Most human babesiosis cases have been reported in North America, where B. microti is the main pathogen (1). In Europe, where most infections are caused by either B. divergens or B. venatorum (2), only ≈50 human cases have been reported since 1957 (3). In Italy, only 1 case has been reported, in 2004 (4). In contrast to the paucity of clinically relevant cases, results from a seroprevalence study in Spain suggest that human infection might be more common; seroreactivity up to 39.2% in tick-exposed persons has been reported (5).
The growing use of molecular techniques is enabling new insights into the epidemiology of Babesia spp. in wildlife and domestic animals (6), as well as enabling identification of species that were previously unreported in humans, such as B. bovis and B. canis (7). We describe 3 clinical cases of human babesiosis that occurred in a northern region of Italy. All patients provided written consent for the use of their medical records for scientific research purposes at the time of hospital admission according to local legislation.

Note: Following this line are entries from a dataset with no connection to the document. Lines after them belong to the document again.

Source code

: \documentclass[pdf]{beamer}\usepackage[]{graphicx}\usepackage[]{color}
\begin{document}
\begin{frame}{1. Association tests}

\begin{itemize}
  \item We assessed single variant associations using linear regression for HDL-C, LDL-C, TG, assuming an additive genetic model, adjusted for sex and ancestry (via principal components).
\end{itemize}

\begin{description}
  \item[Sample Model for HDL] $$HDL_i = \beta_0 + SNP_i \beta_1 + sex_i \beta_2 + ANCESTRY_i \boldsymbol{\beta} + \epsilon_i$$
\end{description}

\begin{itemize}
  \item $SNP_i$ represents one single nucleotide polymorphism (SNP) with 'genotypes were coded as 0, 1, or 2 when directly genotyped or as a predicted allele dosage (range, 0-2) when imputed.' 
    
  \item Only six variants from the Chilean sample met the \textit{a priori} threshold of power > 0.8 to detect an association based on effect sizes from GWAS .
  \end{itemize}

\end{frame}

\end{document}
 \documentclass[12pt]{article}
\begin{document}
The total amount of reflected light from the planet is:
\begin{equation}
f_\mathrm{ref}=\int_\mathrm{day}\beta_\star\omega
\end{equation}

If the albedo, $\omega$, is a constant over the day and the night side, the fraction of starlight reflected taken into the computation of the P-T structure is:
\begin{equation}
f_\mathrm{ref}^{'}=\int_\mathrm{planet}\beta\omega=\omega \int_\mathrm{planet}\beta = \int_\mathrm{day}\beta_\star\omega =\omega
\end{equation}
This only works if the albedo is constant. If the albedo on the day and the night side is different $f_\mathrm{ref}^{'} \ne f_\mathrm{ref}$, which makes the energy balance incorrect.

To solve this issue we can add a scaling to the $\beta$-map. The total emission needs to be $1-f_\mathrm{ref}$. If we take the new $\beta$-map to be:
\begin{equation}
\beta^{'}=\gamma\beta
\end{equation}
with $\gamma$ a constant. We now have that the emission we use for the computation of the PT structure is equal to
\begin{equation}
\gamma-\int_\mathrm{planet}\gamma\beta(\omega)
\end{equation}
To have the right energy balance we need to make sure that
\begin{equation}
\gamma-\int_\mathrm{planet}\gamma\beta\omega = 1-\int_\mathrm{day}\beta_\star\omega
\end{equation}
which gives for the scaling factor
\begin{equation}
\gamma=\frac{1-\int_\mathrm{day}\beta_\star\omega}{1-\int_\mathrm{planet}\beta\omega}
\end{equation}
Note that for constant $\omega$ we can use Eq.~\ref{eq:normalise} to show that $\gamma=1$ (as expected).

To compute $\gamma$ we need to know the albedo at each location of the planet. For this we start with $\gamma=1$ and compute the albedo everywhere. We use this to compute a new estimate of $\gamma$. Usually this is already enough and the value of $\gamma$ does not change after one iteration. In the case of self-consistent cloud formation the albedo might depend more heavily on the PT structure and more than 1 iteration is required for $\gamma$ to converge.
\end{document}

To molecularly identify Babesia and Theileria spp. parasites, we extracted total genomic DNA from 200 µL of whole blood in EDTA by using the GenElute Mammalian Genomic DNA Miniprep Kit (Sigma-Aldrich, https://www.sigmaaldrich.com) according to the manufacturer’s instructions. We performed direct molecular detection of Babesia and Theileria spp. DNA by using a seminested PCR protocol targeting a 400-bp fragment of the V4 hypervariable region of the 18S ribosomal RNA gene, as previously described (6). We purified PCR positive samples by using the QIAquick PCR Purification Kit (QIAGEN, https://www.qiagen.com). Macrogen (http://www.macrogen.com) directly sequenced both DNA strands. We compared the sequences with those in Genbank by using BLAST (https://blast.ncbi.nlm.nih.gov) and used ClustalX software (http://www.clustal.org) to construct multiple sequence alignments. We analyzed the phylogenetic relationships of Babesia spp. isolates by using the maximum-likelihood method and the Jukes-Cantor model with 1,000 bootstrap replicates. We performed nested PCR for Plasmodium spp. detection, as previously described (8).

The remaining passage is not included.